(Items from a data source)
:::::

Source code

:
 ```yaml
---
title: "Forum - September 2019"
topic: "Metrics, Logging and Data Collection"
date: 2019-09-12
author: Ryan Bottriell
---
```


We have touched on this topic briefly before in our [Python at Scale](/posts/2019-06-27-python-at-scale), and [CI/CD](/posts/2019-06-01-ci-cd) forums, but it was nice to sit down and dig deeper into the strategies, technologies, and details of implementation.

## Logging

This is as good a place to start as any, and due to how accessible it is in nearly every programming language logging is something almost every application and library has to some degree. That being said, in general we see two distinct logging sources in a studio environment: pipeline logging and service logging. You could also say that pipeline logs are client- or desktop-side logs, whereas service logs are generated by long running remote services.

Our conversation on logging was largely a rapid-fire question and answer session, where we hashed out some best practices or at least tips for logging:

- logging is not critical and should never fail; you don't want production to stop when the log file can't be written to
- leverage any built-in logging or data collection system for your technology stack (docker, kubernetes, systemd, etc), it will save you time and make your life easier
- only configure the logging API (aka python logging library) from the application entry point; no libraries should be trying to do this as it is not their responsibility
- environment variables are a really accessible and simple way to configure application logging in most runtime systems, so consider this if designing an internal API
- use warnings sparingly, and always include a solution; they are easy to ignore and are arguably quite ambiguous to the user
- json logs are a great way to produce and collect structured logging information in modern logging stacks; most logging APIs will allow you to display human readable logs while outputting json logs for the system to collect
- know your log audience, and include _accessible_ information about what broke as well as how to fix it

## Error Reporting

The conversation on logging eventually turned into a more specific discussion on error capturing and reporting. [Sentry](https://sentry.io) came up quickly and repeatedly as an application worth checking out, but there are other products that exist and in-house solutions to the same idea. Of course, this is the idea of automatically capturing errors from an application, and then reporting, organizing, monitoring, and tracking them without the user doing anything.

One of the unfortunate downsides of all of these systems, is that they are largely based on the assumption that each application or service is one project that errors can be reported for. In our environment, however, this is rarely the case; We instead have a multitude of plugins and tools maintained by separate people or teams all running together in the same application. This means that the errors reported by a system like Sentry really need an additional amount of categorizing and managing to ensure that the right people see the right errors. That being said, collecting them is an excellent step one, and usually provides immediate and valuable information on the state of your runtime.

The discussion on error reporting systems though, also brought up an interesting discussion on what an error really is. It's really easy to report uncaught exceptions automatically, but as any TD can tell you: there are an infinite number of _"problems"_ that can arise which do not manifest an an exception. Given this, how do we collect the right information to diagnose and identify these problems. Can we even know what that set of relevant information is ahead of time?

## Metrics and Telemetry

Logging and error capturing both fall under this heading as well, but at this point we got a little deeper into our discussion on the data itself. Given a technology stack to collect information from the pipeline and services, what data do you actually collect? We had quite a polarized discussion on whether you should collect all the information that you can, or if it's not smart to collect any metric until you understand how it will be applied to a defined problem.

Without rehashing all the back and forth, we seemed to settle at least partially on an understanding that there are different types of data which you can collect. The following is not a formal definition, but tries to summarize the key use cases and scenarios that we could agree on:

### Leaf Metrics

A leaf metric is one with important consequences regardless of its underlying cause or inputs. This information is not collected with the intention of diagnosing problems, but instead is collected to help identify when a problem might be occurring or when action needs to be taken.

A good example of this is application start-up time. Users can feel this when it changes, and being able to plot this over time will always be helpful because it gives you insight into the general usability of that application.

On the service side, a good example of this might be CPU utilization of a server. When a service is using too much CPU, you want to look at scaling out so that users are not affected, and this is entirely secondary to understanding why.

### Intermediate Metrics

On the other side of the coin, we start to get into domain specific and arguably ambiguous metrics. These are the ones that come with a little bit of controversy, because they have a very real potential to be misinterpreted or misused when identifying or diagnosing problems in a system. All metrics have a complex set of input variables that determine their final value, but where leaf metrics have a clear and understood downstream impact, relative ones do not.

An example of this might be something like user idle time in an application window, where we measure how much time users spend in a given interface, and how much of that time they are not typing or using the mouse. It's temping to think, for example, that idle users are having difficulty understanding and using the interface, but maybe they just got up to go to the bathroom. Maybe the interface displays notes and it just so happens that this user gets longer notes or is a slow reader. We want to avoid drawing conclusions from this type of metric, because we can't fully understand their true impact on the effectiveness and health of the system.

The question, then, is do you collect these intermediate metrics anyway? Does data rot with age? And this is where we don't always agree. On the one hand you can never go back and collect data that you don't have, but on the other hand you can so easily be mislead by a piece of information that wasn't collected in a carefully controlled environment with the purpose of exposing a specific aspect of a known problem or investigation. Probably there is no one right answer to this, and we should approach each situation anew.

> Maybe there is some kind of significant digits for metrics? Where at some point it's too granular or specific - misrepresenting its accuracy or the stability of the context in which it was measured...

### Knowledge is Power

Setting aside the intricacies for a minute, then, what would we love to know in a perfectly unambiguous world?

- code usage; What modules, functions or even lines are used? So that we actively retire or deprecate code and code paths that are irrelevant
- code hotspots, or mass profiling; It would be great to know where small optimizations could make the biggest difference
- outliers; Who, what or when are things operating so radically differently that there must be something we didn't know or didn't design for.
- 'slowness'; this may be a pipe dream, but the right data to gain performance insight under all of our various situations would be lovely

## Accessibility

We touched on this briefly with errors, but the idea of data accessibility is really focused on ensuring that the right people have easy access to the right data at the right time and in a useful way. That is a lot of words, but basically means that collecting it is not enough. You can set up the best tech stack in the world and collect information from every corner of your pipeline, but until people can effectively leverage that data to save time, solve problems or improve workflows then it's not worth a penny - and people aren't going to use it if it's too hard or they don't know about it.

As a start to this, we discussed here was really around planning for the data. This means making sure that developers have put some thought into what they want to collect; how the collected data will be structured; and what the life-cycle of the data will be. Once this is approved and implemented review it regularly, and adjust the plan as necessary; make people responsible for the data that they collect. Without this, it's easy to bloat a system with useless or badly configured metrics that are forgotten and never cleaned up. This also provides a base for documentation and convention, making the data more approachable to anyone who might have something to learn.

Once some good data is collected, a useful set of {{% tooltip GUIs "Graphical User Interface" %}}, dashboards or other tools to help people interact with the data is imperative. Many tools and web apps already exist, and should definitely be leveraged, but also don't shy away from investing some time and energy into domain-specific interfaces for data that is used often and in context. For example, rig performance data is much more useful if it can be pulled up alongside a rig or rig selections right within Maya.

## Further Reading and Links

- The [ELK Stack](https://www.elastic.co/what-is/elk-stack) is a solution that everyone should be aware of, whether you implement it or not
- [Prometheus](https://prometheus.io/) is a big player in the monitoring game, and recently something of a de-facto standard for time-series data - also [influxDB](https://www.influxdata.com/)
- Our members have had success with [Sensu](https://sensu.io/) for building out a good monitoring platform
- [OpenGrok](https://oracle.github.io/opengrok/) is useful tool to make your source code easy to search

:::::

GOAL OF THE EXERCISE. In how many lines above does the word "include" appear? Answer with only the number.

RESULT OF THE TASK. 2